Dataset entries
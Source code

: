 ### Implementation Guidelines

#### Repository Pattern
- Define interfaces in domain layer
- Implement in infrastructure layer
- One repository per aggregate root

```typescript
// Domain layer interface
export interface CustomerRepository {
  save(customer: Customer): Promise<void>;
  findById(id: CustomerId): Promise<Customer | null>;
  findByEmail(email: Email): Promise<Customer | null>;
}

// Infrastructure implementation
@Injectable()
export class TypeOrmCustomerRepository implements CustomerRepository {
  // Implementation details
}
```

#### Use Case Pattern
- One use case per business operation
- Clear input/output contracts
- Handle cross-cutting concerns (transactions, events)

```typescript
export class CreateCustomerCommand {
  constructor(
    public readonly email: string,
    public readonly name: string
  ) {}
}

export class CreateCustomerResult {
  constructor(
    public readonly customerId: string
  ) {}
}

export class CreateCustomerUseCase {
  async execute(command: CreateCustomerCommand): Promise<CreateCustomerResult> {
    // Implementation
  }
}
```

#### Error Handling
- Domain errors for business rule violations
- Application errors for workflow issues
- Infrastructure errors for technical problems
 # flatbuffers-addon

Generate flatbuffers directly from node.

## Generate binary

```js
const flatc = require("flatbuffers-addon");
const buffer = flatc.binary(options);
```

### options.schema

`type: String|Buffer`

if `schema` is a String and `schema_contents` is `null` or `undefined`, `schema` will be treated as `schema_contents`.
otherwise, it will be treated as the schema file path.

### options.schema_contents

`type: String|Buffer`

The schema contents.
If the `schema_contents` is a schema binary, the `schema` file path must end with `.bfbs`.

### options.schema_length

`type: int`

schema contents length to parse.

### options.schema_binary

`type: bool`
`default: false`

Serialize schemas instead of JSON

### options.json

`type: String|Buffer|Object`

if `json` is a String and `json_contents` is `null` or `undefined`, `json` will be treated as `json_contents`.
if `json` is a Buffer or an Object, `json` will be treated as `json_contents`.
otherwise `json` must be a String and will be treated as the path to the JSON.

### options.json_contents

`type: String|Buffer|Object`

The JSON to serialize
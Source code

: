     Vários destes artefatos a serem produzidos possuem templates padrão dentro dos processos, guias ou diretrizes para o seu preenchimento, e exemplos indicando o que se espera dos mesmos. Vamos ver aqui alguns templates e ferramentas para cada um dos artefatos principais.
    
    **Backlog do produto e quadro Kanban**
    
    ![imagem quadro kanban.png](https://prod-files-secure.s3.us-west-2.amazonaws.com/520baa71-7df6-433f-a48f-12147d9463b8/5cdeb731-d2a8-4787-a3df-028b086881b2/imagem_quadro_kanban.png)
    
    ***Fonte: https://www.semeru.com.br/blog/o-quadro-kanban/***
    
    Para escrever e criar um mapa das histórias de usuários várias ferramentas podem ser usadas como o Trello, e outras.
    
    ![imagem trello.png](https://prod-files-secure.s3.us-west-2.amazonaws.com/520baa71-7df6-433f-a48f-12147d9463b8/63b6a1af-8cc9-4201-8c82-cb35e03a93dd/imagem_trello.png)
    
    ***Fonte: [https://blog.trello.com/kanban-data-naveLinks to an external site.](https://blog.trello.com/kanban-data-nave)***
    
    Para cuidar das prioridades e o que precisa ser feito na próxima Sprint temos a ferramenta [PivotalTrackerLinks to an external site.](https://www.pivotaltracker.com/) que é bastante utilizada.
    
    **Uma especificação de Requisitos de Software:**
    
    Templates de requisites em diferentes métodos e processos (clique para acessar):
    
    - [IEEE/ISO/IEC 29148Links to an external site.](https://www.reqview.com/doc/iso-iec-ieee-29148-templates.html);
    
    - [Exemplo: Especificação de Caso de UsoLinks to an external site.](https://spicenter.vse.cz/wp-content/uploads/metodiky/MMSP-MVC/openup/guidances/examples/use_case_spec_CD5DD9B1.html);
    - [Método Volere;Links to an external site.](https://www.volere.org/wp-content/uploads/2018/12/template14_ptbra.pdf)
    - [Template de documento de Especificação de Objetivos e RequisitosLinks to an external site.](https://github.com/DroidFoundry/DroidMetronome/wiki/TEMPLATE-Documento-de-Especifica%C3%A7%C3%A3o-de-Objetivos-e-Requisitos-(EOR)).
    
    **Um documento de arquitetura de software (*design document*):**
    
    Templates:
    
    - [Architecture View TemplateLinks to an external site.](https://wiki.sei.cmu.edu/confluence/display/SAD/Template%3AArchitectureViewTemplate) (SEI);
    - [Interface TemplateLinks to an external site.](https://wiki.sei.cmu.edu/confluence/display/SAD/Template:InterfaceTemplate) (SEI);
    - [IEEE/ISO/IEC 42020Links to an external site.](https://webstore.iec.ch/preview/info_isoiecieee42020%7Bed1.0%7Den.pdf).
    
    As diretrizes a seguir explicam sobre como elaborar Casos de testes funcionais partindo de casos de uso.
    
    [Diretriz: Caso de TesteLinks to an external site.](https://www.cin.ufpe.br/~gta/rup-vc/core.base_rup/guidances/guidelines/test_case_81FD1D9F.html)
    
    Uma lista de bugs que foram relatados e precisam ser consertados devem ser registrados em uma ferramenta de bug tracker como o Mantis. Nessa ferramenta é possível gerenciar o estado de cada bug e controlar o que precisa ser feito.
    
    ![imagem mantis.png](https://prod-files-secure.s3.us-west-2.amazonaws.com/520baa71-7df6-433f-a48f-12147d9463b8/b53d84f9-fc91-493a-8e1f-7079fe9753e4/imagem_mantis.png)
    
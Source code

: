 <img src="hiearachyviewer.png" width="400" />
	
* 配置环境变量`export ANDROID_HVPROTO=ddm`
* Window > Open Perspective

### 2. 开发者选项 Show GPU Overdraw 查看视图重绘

> _INSTRUCTIONS FOR THE TASK_:
Return all lines from the entries that contain the string "email".

> _REPLY TO THE TASK_:
  findByEmail(email: Email): Promise<Customer | null>;
    public readonly email: string,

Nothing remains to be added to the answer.